A Modified Rockshelter in Northwood Meadows State Park in New Hampshire
On A Visit in November 2024
One Sunday in the Fall of 2024, I joined New Hampshire Stone Site Researcher Devon Toland for a visit to sites in New Hampshire’s Bear Brook State Park in Candia and Northwood Meadows State Park in Northwood, with a side trip to a Receiving Tomb Stone Chamber in Deerfield whose location Devon had tracked down. I’ve shared the Receiving Tomb Stone Chamber in prior posts:
Devon tracked down this Modified Rockshelter as well, based on old reports. Though silted in now and full of leaves, pinecones, and plenty of animal poop, this space would have once provided a person with a night’s shelter. A “window” gives a view of Saddleback Mountain.

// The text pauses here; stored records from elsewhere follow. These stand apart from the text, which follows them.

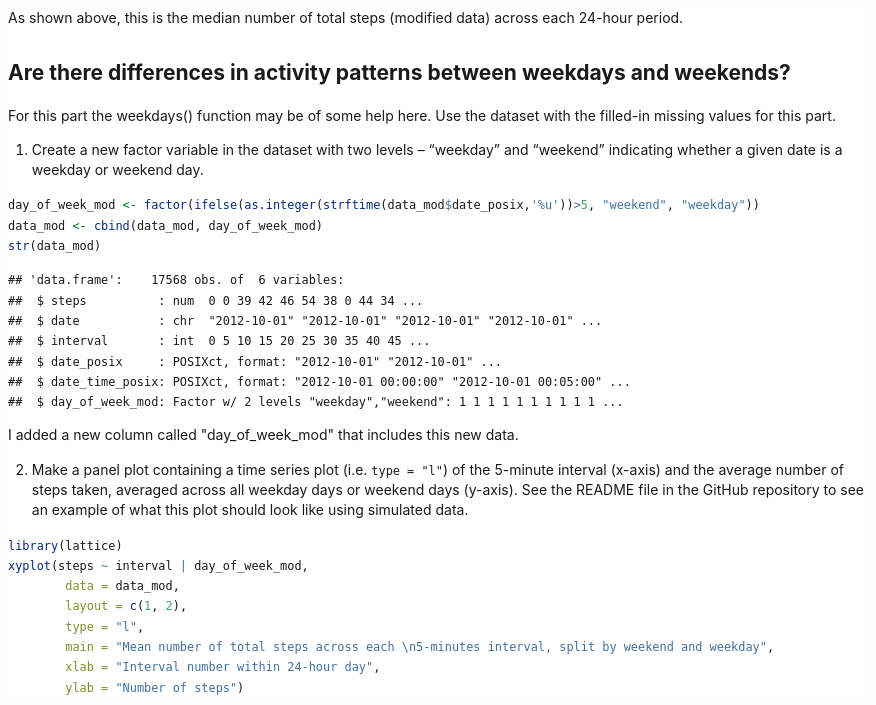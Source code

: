 As shown above, this is the median number of total steps (modified data) across each 24-hour period.

## Are there differences in activity patterns between weekdays and weekends?

For this part the weekdays() function may be of some help here. Use the dataset with the filled-in missing values for this part.

1. Create a new factor variable in the dataset with two levels – “weekday” and “weekend” indicating whether a given date is a weekday or weekend day.


```r
day_of_week_mod <- factor(ifelse(as.integer(strftime(data_mod$date_posix,'%u'))>5, "weekend", "weekday"))
data_mod <- cbind(data_mod, day_of_week_mod)
str(data_mod)
```

```
## 'data.frame':	17568 obs. of  6 variables:
##  $ steps          : num  0 0 39 42 46 54 38 0 44 34 ...
##  $ date           : chr  "2012-10-01" "2012-10-01" "2012-10-01" "2012-10-01" ...
##  $ interval       : int  0 5 10 15 20 25 30 35 40 45 ...
##  $ date_posix     : POSIXct, format: "2012-10-01" "2012-10-01" ...
##  $ date_time_posix: POSIXct, format: "2012-10-01 00:00:00" "2012-10-01 00:05:00" ...
##  $ day_of_week_mod: Factor w/ 2 levels "weekday","weekend": 1 1 1 1 1 1 1 1 1 1 ...
```

I added a new column called "day_of_week_mod" that includes this new data.

2. Make a panel plot containing a time series plot (i.e. `type = "l"`) of the 5-minute interval (x-axis) and the average number of steps taken, averaged across all weekday days or weekend days (y-axis). See the README file in the GitHub repository to see an example of what this plot should look like using simulated data.


```r
library(lattice)
xyplot(steps ~ interval | day_of_week_mod, 
        data = data_mod, 
        layout = c(1, 2), 
        type = "l", 
        main = "Mean number of total steps across each \n5-minutes interval, split by weekend and weekday",
        xlab = "Interval number within 24-hour day",
        ylab = "Number of steps")
```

Here’s a little uncut video to get a better idea of the space:
This clip takes you around the side we haven’t yet seen:
Humans have been using Rockshelters for as long as we’ve been human. We know Indigenous peoples in the northeast were modifying their Rockshelters with stone at least 4000 years ago, thanks to a 4000 year-old stone wall found in a Rockshelter in the Flagg Swamp in Marlborough, Massachusetts back in the late 1970’s. Further south, below the extent of the ice sheets of the Ice Age in Western Pennsylvania at the Meadowcroft Rockshelter, they found evidence of human habitation going back 19,000 years. Rockhelters can date back a long way.
I don’t know if any serious research has yet been done to determine the age of this one. Devon didn’t know of any, either. It might make a good candidate for an archaeological dig — though I wouldn’t want to be the one digging through that stuff on the bottom of the shelter, to be honest.